Task description: Apart from the images, every record below must be given again without alteration.

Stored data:
----

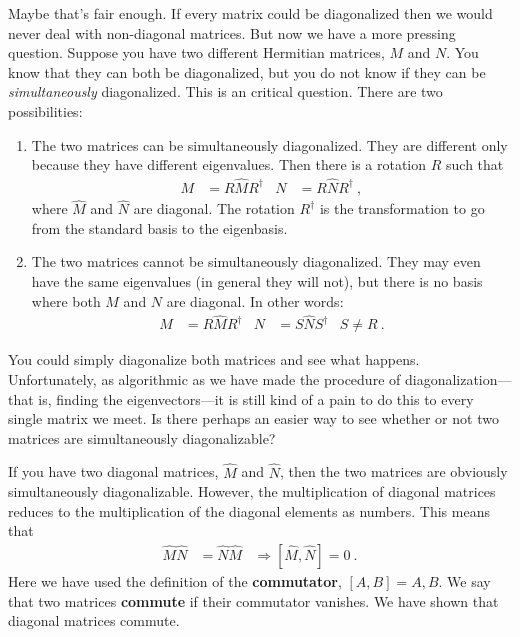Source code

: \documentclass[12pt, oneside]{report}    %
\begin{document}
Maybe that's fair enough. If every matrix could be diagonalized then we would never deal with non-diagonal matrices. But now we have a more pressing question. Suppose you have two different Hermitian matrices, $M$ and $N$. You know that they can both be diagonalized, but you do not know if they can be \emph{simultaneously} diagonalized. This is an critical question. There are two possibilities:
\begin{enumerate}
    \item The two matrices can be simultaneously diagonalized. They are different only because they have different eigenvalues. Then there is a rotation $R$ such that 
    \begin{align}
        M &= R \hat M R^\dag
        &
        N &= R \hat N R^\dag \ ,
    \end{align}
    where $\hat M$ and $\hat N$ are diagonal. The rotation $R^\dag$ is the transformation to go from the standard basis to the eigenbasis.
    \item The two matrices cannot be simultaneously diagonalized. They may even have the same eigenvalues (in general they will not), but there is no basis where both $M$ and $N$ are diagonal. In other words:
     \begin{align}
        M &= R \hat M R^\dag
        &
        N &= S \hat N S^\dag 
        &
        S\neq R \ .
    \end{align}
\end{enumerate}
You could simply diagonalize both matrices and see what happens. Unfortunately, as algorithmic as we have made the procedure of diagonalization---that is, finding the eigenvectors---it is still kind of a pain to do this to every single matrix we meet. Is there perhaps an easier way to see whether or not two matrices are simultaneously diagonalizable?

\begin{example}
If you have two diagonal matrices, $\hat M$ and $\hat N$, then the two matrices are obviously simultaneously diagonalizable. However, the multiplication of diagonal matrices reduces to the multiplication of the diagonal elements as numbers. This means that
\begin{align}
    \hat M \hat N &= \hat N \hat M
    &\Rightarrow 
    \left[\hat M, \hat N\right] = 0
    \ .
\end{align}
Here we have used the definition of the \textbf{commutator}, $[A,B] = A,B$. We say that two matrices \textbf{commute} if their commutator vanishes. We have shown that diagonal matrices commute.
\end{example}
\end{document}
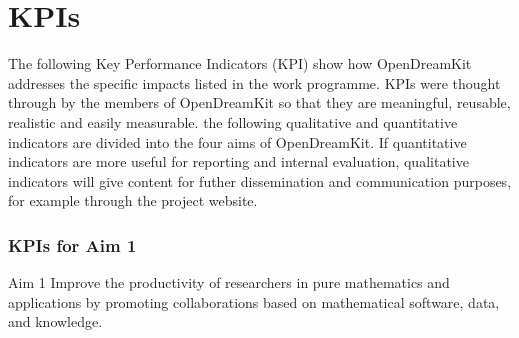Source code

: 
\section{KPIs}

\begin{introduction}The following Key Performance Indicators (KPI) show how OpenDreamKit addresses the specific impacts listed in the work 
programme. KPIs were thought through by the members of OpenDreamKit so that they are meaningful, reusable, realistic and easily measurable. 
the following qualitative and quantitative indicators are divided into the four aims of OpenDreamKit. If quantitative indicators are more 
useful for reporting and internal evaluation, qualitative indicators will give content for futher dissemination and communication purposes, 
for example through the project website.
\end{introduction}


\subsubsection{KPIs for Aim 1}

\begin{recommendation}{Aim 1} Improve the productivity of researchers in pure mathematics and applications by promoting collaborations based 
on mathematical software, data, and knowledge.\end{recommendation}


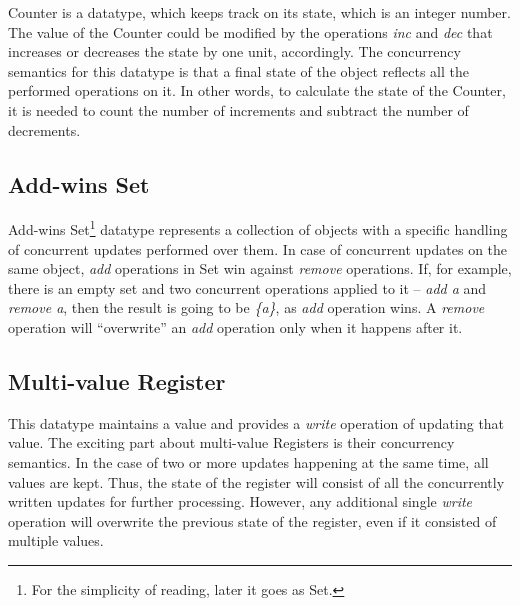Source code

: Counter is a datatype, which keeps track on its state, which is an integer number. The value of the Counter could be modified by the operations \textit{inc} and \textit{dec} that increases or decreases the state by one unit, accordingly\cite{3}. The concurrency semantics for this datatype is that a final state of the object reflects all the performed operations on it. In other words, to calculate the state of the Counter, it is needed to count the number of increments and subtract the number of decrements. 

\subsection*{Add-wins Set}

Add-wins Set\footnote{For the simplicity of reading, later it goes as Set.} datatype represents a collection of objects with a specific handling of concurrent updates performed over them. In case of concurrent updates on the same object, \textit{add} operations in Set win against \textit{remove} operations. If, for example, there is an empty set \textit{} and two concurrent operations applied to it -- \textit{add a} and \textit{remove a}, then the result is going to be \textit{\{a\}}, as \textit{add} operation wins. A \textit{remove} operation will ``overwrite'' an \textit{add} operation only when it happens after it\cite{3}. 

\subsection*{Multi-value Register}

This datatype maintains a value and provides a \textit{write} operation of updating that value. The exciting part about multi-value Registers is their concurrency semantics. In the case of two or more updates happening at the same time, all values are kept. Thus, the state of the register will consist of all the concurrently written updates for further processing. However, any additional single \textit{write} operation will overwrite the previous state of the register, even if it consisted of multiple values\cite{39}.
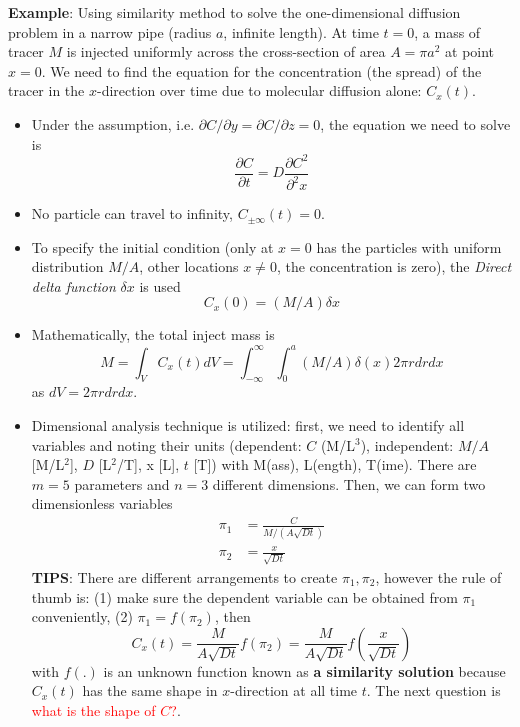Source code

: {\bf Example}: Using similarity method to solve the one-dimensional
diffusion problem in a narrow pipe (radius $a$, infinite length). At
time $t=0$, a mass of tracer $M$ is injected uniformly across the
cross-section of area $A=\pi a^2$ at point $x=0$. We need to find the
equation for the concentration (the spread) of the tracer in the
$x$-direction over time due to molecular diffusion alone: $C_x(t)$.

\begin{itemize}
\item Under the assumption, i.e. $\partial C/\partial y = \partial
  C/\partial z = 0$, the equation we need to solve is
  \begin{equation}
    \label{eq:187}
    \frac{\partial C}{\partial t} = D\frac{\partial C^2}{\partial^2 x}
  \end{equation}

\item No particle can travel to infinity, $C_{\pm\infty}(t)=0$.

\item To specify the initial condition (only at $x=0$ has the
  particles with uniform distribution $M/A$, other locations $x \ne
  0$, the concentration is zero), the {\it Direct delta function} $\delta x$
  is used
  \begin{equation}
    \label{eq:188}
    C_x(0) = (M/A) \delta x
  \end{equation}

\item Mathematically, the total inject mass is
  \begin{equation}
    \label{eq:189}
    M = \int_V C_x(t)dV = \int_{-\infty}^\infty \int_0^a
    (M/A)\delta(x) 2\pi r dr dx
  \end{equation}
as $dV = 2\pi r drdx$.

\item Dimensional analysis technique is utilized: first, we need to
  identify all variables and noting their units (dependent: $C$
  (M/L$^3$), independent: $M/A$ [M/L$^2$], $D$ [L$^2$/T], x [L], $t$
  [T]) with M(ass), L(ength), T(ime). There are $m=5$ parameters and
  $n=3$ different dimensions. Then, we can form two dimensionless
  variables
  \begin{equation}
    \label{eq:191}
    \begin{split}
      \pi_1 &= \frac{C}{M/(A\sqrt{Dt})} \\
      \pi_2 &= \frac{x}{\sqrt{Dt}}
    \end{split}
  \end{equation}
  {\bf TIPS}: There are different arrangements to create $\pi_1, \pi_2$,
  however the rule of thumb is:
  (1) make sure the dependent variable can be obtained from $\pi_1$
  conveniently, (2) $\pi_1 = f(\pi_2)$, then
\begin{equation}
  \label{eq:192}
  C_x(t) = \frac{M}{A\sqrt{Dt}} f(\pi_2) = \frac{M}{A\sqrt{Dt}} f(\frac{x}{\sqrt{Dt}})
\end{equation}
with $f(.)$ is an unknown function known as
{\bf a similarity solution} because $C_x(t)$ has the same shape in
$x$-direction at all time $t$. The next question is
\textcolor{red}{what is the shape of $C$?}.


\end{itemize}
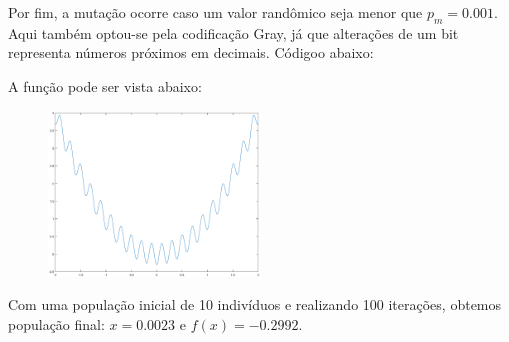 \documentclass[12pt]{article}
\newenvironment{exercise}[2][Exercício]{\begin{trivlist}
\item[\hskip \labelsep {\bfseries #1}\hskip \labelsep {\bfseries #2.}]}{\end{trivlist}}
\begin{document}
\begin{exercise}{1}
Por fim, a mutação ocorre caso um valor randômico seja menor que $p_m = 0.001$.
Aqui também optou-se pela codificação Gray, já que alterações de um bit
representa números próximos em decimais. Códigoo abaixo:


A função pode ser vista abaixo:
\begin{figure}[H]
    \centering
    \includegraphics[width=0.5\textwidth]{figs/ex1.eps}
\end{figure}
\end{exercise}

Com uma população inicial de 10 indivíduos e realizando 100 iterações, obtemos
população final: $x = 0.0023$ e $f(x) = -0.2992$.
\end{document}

----

Response for this exercise:
Source code

: \documentclass[12pt, oneside]{report}    %
\begin{document}
Maybe that's fair enough. If every matrix could be diagonalized then we would never deal with non-diagonal matrices. But now we have a more pressing question. Suppose you have two different Hermitian matrices, $M$ and $N$. You know that they can both be diagonalized, but you do not know if they can be \emph{simultaneously} diagonalized. This is an critical question. There are two possibilities:
\begin{enumerate}
    \item The two matrices can be simultaneously diagonalized. They are different only because they have different eigenvalues. Then there is a rotation $R$ such that 
    \begin{align}
        M &= R \hat M R^\dag
        &
        N &= R \hat N R^\dag \ ,
    \end{align}
    where $\hat M$ and $\hat N$ are diagonal. The rotation $R^\dag$ is the transformation to go from the standard basis to the eigenbasis.
    \item The two matrices cannot be simultaneously diagonalized. They may even have the same eigenvalues (in general they will not), but there is no basis where both $M$ and $N$ are diagonal. In other words:
     \begin{align}
        M &= R \hat M R^\dag
        &
        N &= S \hat N S^\dag 
        &
        S\neq R \ .
    \end{align}
\end{enumerate}
You could simply diagonalize both matrices and see what happens. Unfortunately, as algorithmic as we have made the procedure of diagonalization---that is, finding the eigenvectors---it is still kind of a pain to do this to every single matrix we meet. Is there perhaps an easier way to see whether or not two matrices are simultaneously diagonalizable?

\begin{example}
If you have two diagonal matrices, $\hat M$ and $\hat N$, then the two matrices are obviously simultaneously diagonalizable. However, the multiplication of diagonal matrices reduces to the multiplication of the diagonal elements as numbers. This means that
\begin{align}
    \hat M \hat N &= \hat N \hat M
    &\Rightarrow 
    \left[\hat M, \hat N\right] = 0
    \ .
\end{align}
Here we have used the definition of the \textbf{commutator}, $[A,B] = A,B$. We say that two matrices \textbf{commute} if their commutator vanishes. We have shown that diagonal matrices commute.
\end{example}
\end{document}
Source code

: 
\section{KPIs}

\begin{introduction}The following Key Performance Indicators (KPI) show how OpenDreamKit addresses the specific impacts listed in the work 
programme. KPIs were thought through by the members of OpenDreamKit so that they are meaningful, reusable, realistic and easily measurable. 
the following qualitative and quantitative indicators are divided into the four aims of OpenDreamKit. If quantitative indicators are more 
useful for reporting and internal evaluation, qualitative indicators will give content for futher dissemination and communication purposes, 
for example through the project website.
\end{introduction}


\subsubsection{KPIs for Aim 1}

\begin{recommendation}{Aim 1} Improve the productivity of researchers in pure mathematics and applications by promoting collaborations based 
on mathematical software, data, and knowledge.\end{recommendation}


Source code

: Counter is a datatype, which keeps track on its state, which is an integer number. The value of the Counter could be modified by the operations \textit{inc} and \textit{dec} that increases or decreases the state by one unit, accordingly\cite{3}. The concurrency semantics for this datatype is that a final state of the object reflects all the performed operations on it. In other words, to calculate the state of the Counter, it is needed to count the number of increments and subtract the number of decrements. 

\subsection*{Add-wins Set}

Add-wins Set\footnote{For the simplicity of reading, later it goes as Set.} datatype represents a collection of objects with a specific handling of concurrent updates performed over them. In case of concurrent updates on the same object, \textit{add} operations in Set win against \textit{remove} operations. If, for example, there is an empty set \textit{} and two concurrent operations applied to it -- \textit{add a} and \textit{remove a}, then the result is going to be \textit{\{a\}}, as \textit{add} operation wins. A \textit{remove} operation will ``overwrite'' an \textit{add} operation only when it happens after it\cite{3}. 

\subsection*{Multi-value Register}

This datatype maintains a value and provides a \textit{write} operation of updating that value. The exciting part about multi-value Registers is their concurrency semantics. In the case of two or more updates happening at the same time, all values are kept. Thus, the state of the register will consist of all the concurrently written updates for further processing. However, any additional single \textit{write} operation will overwrite the previous state of the register, even if it consisted of multiple values\cite{39}.
Source code

: {\bf Example}: Using similarity method to solve the one-dimensional
diffusion problem in a narrow pipe (radius $a$, infinite length). At
time $t=0$, a mass of tracer $M$ is injected uniformly across the
cross-section of area $A=\pi a^2$ at point $x=0$. We need to find the
equation for the concentration (the spread) of the tracer in the
$x$-direction over time due to molecular diffusion alone: $C_x(t)$.

\begin{itemize}
\item Under the assumption, i.e. $\partial C/\partial y = \partial
  C/\partial z = 0$, the equation we need to solve is
  \begin{equation}
    \label{eq:187}
    \frac{\partial C}{\partial t} = D\frac{\partial C^2}{\partial^2 x}
  \end{equation}

\item No particle can travel to infinity, $C_{\pm\infty}(t)=0$.

\item To specify the initial condition (only at $x=0$ has the
  particles with uniform distribution $M/A$, other locations $x \ne
  0$, the concentration is zero), the {\it Direct delta function} $\delta x$
  is used
  \begin{equation}
    \label{eq:188}
    C_x(0) = (M/A) \delta x
  \end{equation}

\item Mathematically, the total inject mass is
  \begin{equation}
    \label{eq:189}
    M = \int_V C_x(t)dV = \int_{-\infty}^\infty \int_0^a
    (M/A)\delta(x) 2\pi r dr dx
  \end{equation}
as $dV = 2\pi r drdx$.

\item Dimensional analysis technique is utilized: first, we need to
  identify all variables and noting their units (dependent: $C$
  (M/L$^3$), independent: $M/A$ [M/L$^2$], $D$ [L$^2$/T], x [L], $t$
  [T]) with M(ass), L(ength), T(ime). There are $m=5$ parameters and
  $n=3$ different dimensions. Then, we can form two dimensionless
  variables
  \begin{equation}
    \label{eq:191}
    \begin{split}
      \pi_1 &= \frac{C}{M/(A\sqrt{Dt})} \\
      \pi_2 &= \frac{x}{\sqrt{Dt}}
    \end{split}
  \end{equation}
  {\bf TIPS}: There are different arrangements to create $\pi_1, \pi_2$,
  however the rule of thumb is:
  (1) make sure the dependent variable can be obtained from $\pi_1$
  conveniently, (2) $\pi_1 = f(\pi_2)$, then
\begin{equation}
  \label{eq:192}
  C_x(t) = \frac{M}{A\sqrt{Dt}} f(\pi_2) = \frac{M}{A\sqrt{Dt}} f(\frac{x}{\sqrt{Dt}})
\end{equation}
with $f(.)$ is an unknown function known as
{\bf a similarity solution} because $C_x(t)$ has the same shape in
$x$-direction at all time $t$. The next question is
\textcolor{red}{what is the shape of $C$?}.


\end{itemize}
 \documentclass[12pt]{article}
\newenvironment{exercise}[2][Exercício]{\begin{trivlist}
\item[\hskip \labelsep {\bfseries #1}\hskip \labelsep {\bfseries #2.}]}{\end{trivlist}}
\begin{document}
\begin{exercise}{1}
Por fim, a mutação ocorre caso um valor randômico seja menor que $p_m = 0.001$.
Aqui também optou-se pela codificação Gray, já que alterações de um bit
representa números próximos em decimais. Códigoo abaixo:


A função pode ser vista abaixo:
\begin{figure}[H]
    \centering
    \includegraphics[width=0.5\textwidth]{figs/ex1.eps}
\end{figure}
\end{exercise}

Com uma população inicial de 10 indivíduos e realizando 100 iterações, obtemos
população final: $x = 0.0023$ e $f(x) = -0.2992$.
\end{document}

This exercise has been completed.